In the scope of some of our early microphone array research at IDIAP, a multi-channel recording of the Numbers speech recognition corpus was made. This multi-channel corpus is available for public distribution to facilitate microphone array speech recognition research. Full details of the corpus are contained in the report “MONC : The Multichannel Overlapping Numbers Corpus”. The corpus is being distributed by the Center for Spoken Language Understanding at OGI.

A description of the database and initial experiments were reported in the following paper:

D. Moore and I. McCowan. Microphone Array Speech Recognition: Experiments on Overlapping Speech in Meetings. In Proceedings of the International Conference on Acoustics, Speech and Signal Processing, April 2003.

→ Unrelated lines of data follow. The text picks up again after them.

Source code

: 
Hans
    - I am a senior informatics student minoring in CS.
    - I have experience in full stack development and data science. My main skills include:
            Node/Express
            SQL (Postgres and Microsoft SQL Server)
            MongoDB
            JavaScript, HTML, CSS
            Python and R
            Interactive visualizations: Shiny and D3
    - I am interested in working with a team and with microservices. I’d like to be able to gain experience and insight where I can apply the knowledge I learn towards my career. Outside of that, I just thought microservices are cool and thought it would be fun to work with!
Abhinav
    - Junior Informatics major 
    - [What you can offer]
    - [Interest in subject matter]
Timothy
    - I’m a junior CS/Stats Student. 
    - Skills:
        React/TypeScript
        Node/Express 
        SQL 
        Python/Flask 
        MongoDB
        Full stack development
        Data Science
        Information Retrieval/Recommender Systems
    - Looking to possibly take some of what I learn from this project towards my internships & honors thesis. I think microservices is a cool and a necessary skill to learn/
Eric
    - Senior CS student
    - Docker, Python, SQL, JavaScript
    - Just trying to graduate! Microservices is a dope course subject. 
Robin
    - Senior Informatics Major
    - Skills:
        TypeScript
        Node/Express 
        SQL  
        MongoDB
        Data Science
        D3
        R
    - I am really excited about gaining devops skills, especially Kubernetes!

Multi-Channel Wall Street Journal Audio-Visual (MS-WSJ-AV) Corpus


The MC-WSJ-AV corpus offers an intermediate task between simple digit recognition and large vocabulary conversational speech recognition. The corpus consists of read Wall Street Journal sentences taken from the test set of the WSJCAM0 database, recorded in the instrumented meeting rooms constructed for the recording of the AMI Meetings Corpus. The sentences are read by a range of speakers (some 45 in total) with varying accents (including a number of non-native English speakers). Sentences are read according to a number of scenarios including a single stationary speaker, a single moving speaker, and multiple concurrent speakers. During recordings, all speakers wear lapel and headset microphones, and audio from two eight element microphone arrays is also captured. The rooms also provide synchronised video recordings including close-up views of the speakers' faces, as well as wide-angle views of the entire room.

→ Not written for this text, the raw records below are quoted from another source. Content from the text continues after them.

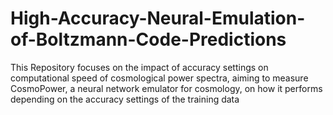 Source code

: # High-Accuracy-Neural-Emulation-of-Boltzmann-Code-Predictions
This Repository focuses on the impact of accuracy settings on computational speed of cosmological power spectra, aiming to measure CosmoPower, a neural network emulator for cosmology, on how it performs depending on the accuracy settings of the training data
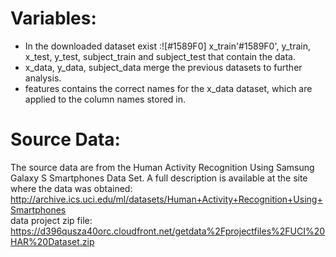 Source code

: # Variables: <br />
* In the downloaded dataset exist :![#1589F0] x_train'#1589F0', y_train, x_test, y_test, subject_train and subject_test that contain the data.<br />
* x_data, y_data, subject_data merge the previous datasets to further analysis.<br />
* features contains the correct names for the x_data dataset, which are applied to the column names stored in.<br />
# Source Data: <br />
The source data are from the Human Activity Recognition Using Samsung Galaxy S Smartphones Data Set. A full description is available at the site where the data was obtained:<br />
http://archive.ics.uci.edu/ml/datasets/Human+Activity+Recognition+Using+Smartphones <br />
data project zip file:<br />
https://d396qusza40orc.cloudfront.net/getdata%2Fprojectfiles%2FUCI%20HAR%20Dataset.zip
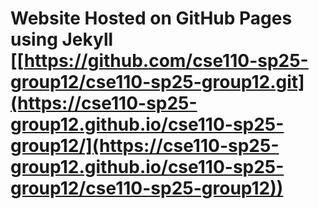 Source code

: # Website Hosted on GitHub Pages using Jekyll [[https://github.com/cse110-sp25-group12/cse110-sp25-group12.git](https://cse110-sp25-group12.github.io/cse110-sp25-group12/](https://cse110-sp25-group12.github.io/cse110-sp25-group12/cse110-sp25-group12))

The data is suitable for a wide variety of research tasks including: development of microphone array ASR front-end processing systems, audio-visual ASR, audio-visual person tracking, integration of audio-visual person tracking with microphone array ASR processing, recognition of accented and non-native English speech, and recognition of overlapped speech.

The corpus is publicly available from the IDIAP MultiModal Media Fileserver. A description of the database and initial experiments were reported in the following paper:

M. Lincoln, I. McCowan, J. Vepa, and H. Krishna Maganti. The Multi-Channel Wall Street Journal Audio-Visual Corpus (MC-WSJ-AV): Specification and Initial Experiments. In Proceedings of the IEEE Automatic Speech Recognition and Understanding Workshop (ASRU), December 2005.



The AMI Meetings Corpus


The AMI Meeting Corpus is a multi-modal data set consisting of 100 hours of meeting recordings. The recordings use a range of signals synchronized to a common timeline. These include close-talking and array microphones, individual and room-view video cameras, and output from a slide projector and an electronic whiteboard. During the meetings, the participants also have unsynchronized pens available to them that record what is written. The meetings were recorded in English using three different rooms with different acoustic properties, and include mostly non-native speakers.

The corpus is publicly available from the AMI Corpus web site, which also has a more informative overview of the corpus. A description of the corpus design and recording setup were reported in the following paper:

I. McCowan, J. Carletta, W. Kraaij, S. Ashby, S. Bourban, M. Flynn, M. Guillemot, T. Hain, J. Kadlec, V. Karaiskos, M. Kronenthal, G. Lathoud, M. Lincoln, A. Lisowska, W. Post, D. Reidsma, and P. Wellner. The AMI Meeting Corpus. In Proceedings of the 5th International Conference on Methods and Techniques in Behavioral Research, September 2005.


Other Data


Some of the other corpora listed on the IDIAP MultiModal Media Fileserver contain microphone array recordings.